De figuur Destrée – volksvertegenwoordiger voor de BWP van 1894 tot aan zijn dood – toont dat er meer ligt achter het « linkse » nationalisme dat zich in de jaren ’50 en ’60 ontwikkelt in Wallonië dan op het eerste zicht te zien is. Destrée doet in in zijn brief aan de Koning van 1912 een vroege oproep tot een vorm van federalisme. Hij stelde dat de Vlamingen de Walen hun verleden, hun kunstenaars, hun openbare betrekkingen, hun geld, hun veiligheid, hun taal, hun vrijheid, en zelfs « hun » Vlaanderen hebben ontstolen ! Zo formuleert hij de bekommernissen van de Waalse beweging aan de vooravond van de Eerste Wereldoorlog: een grote gehechtheid aan het Franstalige unitaire België, de wil om het Waalse patrimonium tot zijn recht te laten komen, de vrees te worden overheerst door het dichter bevolkte Vlaanderen.

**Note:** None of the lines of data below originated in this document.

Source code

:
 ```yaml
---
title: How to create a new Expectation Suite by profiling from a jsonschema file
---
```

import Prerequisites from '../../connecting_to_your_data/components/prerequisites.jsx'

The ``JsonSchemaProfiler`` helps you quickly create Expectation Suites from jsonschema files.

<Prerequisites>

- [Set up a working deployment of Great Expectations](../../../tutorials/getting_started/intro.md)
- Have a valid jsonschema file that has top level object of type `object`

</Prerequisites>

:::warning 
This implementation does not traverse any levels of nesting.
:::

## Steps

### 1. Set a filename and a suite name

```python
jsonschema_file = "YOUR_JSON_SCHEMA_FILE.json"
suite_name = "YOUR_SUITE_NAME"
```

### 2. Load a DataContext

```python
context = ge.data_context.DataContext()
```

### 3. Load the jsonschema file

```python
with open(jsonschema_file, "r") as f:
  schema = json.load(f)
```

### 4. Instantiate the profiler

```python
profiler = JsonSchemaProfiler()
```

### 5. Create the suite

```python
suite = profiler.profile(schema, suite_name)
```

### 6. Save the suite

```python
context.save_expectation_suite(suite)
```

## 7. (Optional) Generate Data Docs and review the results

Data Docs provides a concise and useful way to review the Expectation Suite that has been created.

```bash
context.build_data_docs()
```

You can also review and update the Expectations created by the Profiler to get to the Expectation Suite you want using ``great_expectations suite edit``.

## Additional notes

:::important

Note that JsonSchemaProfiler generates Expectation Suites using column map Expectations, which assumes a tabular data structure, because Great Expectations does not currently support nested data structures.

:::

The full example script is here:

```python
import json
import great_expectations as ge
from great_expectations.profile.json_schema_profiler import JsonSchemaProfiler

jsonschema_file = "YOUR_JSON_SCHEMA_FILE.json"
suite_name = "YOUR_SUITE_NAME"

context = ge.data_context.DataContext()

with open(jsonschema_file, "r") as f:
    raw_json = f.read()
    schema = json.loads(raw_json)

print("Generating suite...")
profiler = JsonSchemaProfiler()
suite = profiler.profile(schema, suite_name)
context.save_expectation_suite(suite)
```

Na de Eerste Wereldoorlog flirt Destrée korte tijd met een extreem Belgisch nationalisme. In 1923 verlaat hij de Assemblée wallonne, de voornaamste wallingantische vereniging van het moment, omdat die te weinig aandacht heeft voor de Waalse arbeidersklasse. Het Compromis des Belges, dat hij samen met Camille Huysmans in 1929 ondertekent, legt weliswaar de grote principes vast inzake regionale homogeniteit, maar voorziet eveneens in een systeem ter bescherming van de taalminderheden. Vanaf dit moment evolueren Destrées opvattingen nauwelijks meer: strikte beperking van de tweetaligheid, de erkenning van het tweetalige karakter van de Brusselse agglomeratie, de vastlegging van de taalgrens met respect voor de wil van de zogenaamde ‘verdwaalde’ gemeenten, de verdediging van de integriteit van Wallonië.

De vroege oproep tot een vorm van federalisme van Destrée (in zijn Brief aan de Koning in 1912) komt op een moment dat de Vlaamse Beweging nog beperkt is tot de kleinburgerlijke lagen en Vlaanderen binnen het Belgisch verband wordt gediscrimineerd, wat ertoe zal leiden dat twee jaar later de Vlaamse boeren- en arbeiderszonen massaal als kanonnenvlees zullen worden ingezet. Destrée stelde feitelijk voor om een arm deel van de bevolking te laten vallen om sneller vooruit te kunnen gaan, op kapitalistische basis, in Wallonië. Het toont dat de verdeel-en-heerspolitiek van de burgerij, die Vlaanderen gebruikt als basis voor goedkope voedingsproducten en arbeidskrachten, een invloed heeft op de leiding van de arbeidersklasse als die geen strategie uitwerkt tegenover de nationale kwestie die de belangen van de arbeiders verdedigt.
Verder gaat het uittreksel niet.